Von A bis Z selbst durchgeführt

Je nach Projekt benötigten die Lernenden zwei bis sechs Stunden Maschinenzeit. Im Oberflächen-üK verliehen sie ihren Projekten anschliessend durch Lackieren, Ölen, Wachsen oder Beizen den letzten Schliff. «In diesem Kurs geht es darum, den Umgang mit Oberflächenmaterialien kennenzulernen sowie die Möglichkeiten, diese aufzutragen», sagt Gerber. «Zum Beispiel mit Pinsel, Rolle, Spritzpistolen oder Spritzgeräten.»

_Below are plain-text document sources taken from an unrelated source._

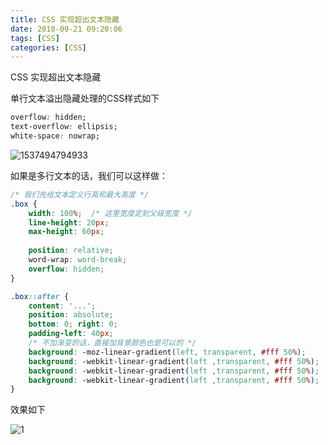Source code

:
 ```yaml
---
title: CSS 实现超出文本隐藏
date: 2018-09-21 09:20:06
tags: [CSS]
categories: [CSS]
---
```


CSS 实现超出文本隐藏

单行文本溢出隐藏处理的CSS样式如下

``` CSS
overflow: hidden;
text-overflow: ellipsis;
white-space: nowrap;
```

![1537494794933](D:\MyRepository\personal-notebook\Algorithm\排序\assets\1537494794933.png)



如果是多行文本的话，我们可以这样做：

``` css
/* 我们先给文本定义行高和最大高度 */
.box {
    width: 100%;  /* 这里宽度定到父级宽度 */
    line-height: 20px;  
    max-height: 60px;
    
    position: relative;
    word-wrap: word-break;
    overflow: hidden;
}

.box::after {
    content: '...';
    position: absolute;
    bottom: 0; right: 0;
    padding-left: 40px;
    /* 不加渐变的话，直接加背景颜色也是可以的 */
    background: -moz-linear-gradient(left, transparent, #fff 50%);
    background: -webkit-linear-gradient(left ,transparent, #fff 50%);
    background: -webkit-linear-gradient(left ,transparent, #fff 50%);
    background: -webkit-linear-gradient(left ,transparent, #fff 50%);
}
```



效果如下

![1](D:\MyRepository\personal-notebook\Algorithm\排序\assets\1.gif)

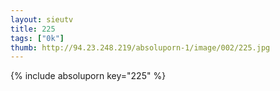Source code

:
 ```yaml
--- 
layout: sieutv
title: 225
tags: ["0k"]
thumb: http://94.23.248.219/absoluporn-1/image/002/225.jpg
---
```

{% include absoluporn key="225" %} 
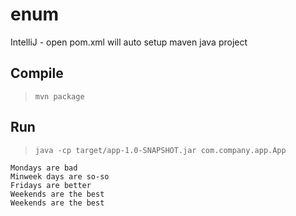 # enum

IntelliJ - open pom.xml will auto setup maven java project

## Compile

> `mvn package`

## Run

> `java -cp target/app-1.0-SNAPSHOT.jar com.company.app.App`

```
Mondays are bad
Minweek days are so-so
Fridays are better
Weekends are the best
Weekends are the best
```
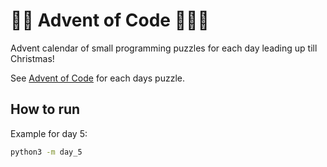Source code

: # 🎄🎅 Advent of Code 🧝‍♂️🤿

Advent calendar of small programming puzzles for each day leading up till Christmas!

See [Advent of Code](https://adventofcode.com/) for each days puzzle.

## How to run

Example for day 5:
```bash
python3 -m day_5
```
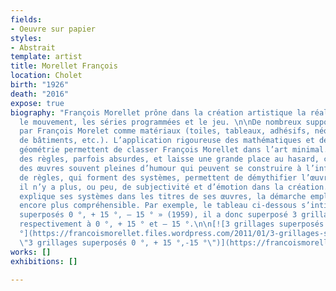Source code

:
 ```yaml
---
fields:
- Oeuvre sur papier
styles:
- Abstrait
template: artist
title: Morellet François
location: Cholet
birth: "1926"
death: "2016"
expose: true
biography: "François Morellet prône dans la création artistique la réalisation impersonnelle,
  le mouvement, les séries programmées et le jeu. \n\nDe nombreux supports sont utilisés
  par François Morelet comme matériaux (toiles, tableaux, adhésifs, néons, surfaces
  de bâtiments, etc.). L’application rigoureuse des mathématiques et des notions de
  géométrie permettent de classer François Morellet dans l’art minimal. Il invente
  des règles, parfois absurdes, et laisse une grande place au hasard, ce qui donne
  des œuvres souvent pleines d’humour qui peuvent se construire à l’infini. Ces ensembles
  de règles, qui forment des systèmes, permettent de démythifier l’œuvre d’art car
  il n’y a plus, ou peu, de subjectivité et d’émotion dans la création. François Morellet
  explique ses systèmes dans les titres de ses œuvres, la démarche employée est donc
  encore plus compréhensible. Par exemple, le tableau ci-dessous s’intitule « 3 grillages
  superposés 0 °, + 15 °, – 15 ° » (1959), il a donc superposé 3 grillages inclinés
  respectivement à 0 °, + 15 ° et – 15 °.\n\n[![3 grillages superposés 0 °, + 15 °,-15
  °](https://francoismorellet.files.wordpress.com/2011/01/3-grillages-superposc3a9s-0-c2b0-15-c2b0-15-c2b0-1959.jpg?w=640
  \"3 grillages superposés 0 °, + 15 °,-15 °\")](https://francoismorellet.files.wordpress.com/2011/01/3-grillages-superposc3a9s-0-c2b0-15-c2b0-15-c2b0-1959.jpg)"
works: []
exhibitions: []

---
```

«Das Spannende an diesen Kursen ist aus meiner Sicht die Zusammenarbeit zwischen den Lernorten Lehrbetrieb, Gewerbeschule und den überbetrieblichen Kursen», beschreibt der Berufsschullehrer. «Ein Projekt von der Planung bis zur Fertigstellung selber durchzuführen, war für alle eine spannende Erfahrung. Viele haben gemerkt, dass die Arbeiten im Büro ein wichtiger Teil eines Projekts sind.» Als Abschluss durften die Lernenden wie in früheren Jahren ihre Werkstücke Anfang Februar im Langnauer Einkaufszentrum Ilfis Center ausstellen.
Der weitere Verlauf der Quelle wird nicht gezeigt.